The spirit and plays of Anton Chekhov pervade Vanya and Sonia and Masha and Spike, Christopher Durang’s Tony Award-winning comedy that has just opened at GableStage.
Savvy theatergoers who know Chekhov (and his plays Uncle Vanya, The Cherry Orchard, The Seagull and Three Sisters) will enjoy an extra layer of engagement with Durang’s absurdist hit. But you needn’t know Madame Arkadina from Maggie Smith to laugh at Vanya and Sonia.
For some, Durang’s work is an acquired taste. Smart and savagely satirical, such plays as Sister Mary Ignatius Explains It All for You, Beyond Therapy and The Marriage of Bette and Boo are funny yet merciless as they target religion, psychotherapy, family life and more.
Vanya and Sonia is a gentler and more scattershot play, that Tony notwithstanding. Durang hits and misses, and though director Joseph Adler has cast his production (mostly) well, the show’s six game actors can do only so much to gloss over the script’s weaker bits.
The play focuses on a trio of siblings, two of whom live in the splendid stone-front family home in Bucks County, Pa. (the gorgeous set is by long-time GableStage designer Lyle Baskin). The unemployed Vanya (Avi Hoffman) and his adopted sister Sonia (Laura Turnbull), named after Chekhov characters by their late theater-loving college professor parents, have moved into middle age without really living. He is gay and lonely, she’s straight and lonely — and, what’s worse, Sonia hopelessly pines for Vanya when the two aren’t bickering.
Their soothsayer-housekeeper Cassandra (Jade Wheeler) warns of trouble on the horizon, and as with her Greek mythological namesake, is mostly ignored. Yet she is, as always, right: Vanya and Sonia’s glamorous actress-sister Masha (Margarita Coego) shows up with her magnificently hunky toy boy Spike (Domenic Servidio) in tow with plans to sell the house on her mind. The sixth character, willowy aspiring actress Nina (Hayley Bruce), is the visiting niece of the couple next door, and her presence sets off raging jealousy in Masha.
Stylistically, the performances are quite varied. Turnbull and Hoffman, spouses in real life, give Vanya and Sonia its empathy-evoking heart, and in terms of acting, they’re the production’s great strength. Turnbull’s Sonia looks somehow glamorous yet a little sad in a party getup (the terrific costumes are by Ellis Tillman), and her phone conversation with a would-be suitor is truly touching. Hoffman gets a magnificent monologue about life in the 1950s, and he makes it the tour de force that Durang intended.
Bruce, a recent New World School of the Arts grad, is also more realistic and sympathetic with her innocent, enthusiastic Nina. Still a New World student, the sculpted Servidio has a preening blast playing Spike, who is dumb as a box of rocks and hot as molten lava. Playing a surprisingly calculating male bimbo,the often hilarious Servidio makes it tough to look anywhere else when he’s onstage, and not just because he’s sometimes wearing nothing except black Calvin Klein briefs.

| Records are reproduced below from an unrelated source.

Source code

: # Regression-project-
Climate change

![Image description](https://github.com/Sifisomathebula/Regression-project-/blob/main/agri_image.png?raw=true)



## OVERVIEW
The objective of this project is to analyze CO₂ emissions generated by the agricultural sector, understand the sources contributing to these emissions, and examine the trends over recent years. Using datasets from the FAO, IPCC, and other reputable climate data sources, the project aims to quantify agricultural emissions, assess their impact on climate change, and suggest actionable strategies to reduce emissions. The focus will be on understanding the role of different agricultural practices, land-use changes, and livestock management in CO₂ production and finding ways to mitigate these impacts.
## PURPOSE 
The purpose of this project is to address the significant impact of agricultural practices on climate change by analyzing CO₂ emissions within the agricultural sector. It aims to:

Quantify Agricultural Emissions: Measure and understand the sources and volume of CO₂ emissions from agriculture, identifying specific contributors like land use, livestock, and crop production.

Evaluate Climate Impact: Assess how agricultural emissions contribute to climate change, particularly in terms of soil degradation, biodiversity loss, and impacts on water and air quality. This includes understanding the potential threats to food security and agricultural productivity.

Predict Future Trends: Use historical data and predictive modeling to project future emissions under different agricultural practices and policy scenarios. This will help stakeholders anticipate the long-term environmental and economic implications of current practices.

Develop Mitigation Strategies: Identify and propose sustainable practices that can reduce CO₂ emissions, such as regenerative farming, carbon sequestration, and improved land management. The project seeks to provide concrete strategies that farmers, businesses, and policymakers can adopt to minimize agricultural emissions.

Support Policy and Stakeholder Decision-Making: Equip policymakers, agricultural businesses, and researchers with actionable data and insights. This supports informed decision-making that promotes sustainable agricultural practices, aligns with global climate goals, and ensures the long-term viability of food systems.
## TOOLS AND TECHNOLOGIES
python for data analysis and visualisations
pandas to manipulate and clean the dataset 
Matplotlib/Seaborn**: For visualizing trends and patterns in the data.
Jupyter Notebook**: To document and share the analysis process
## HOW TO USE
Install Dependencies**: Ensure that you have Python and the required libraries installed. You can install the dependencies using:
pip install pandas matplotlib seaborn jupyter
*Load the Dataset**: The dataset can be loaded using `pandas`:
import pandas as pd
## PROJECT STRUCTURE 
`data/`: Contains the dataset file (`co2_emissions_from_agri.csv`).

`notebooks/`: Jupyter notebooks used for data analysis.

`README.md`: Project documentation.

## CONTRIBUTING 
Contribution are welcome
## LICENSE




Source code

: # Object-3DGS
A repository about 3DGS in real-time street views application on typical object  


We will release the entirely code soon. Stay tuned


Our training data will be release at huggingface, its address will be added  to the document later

Wheeler and Coego play exaggerated characters, and at times they seem to be in a different, more overtly farcical play. Wheeler is witheringly amusing when Cassandra is putting her privileged employers in their places, but the way she physically embodies the character’s prophetic messages is just odd. The attractive Coego gets Masha’s relentless narcissism just right, but her exaggerated acting style and sometimes grating voice (though Coego has no accent, think Sofia Vergara when she’s bellowing) make Masha more of a cartoon villain than Durang intends.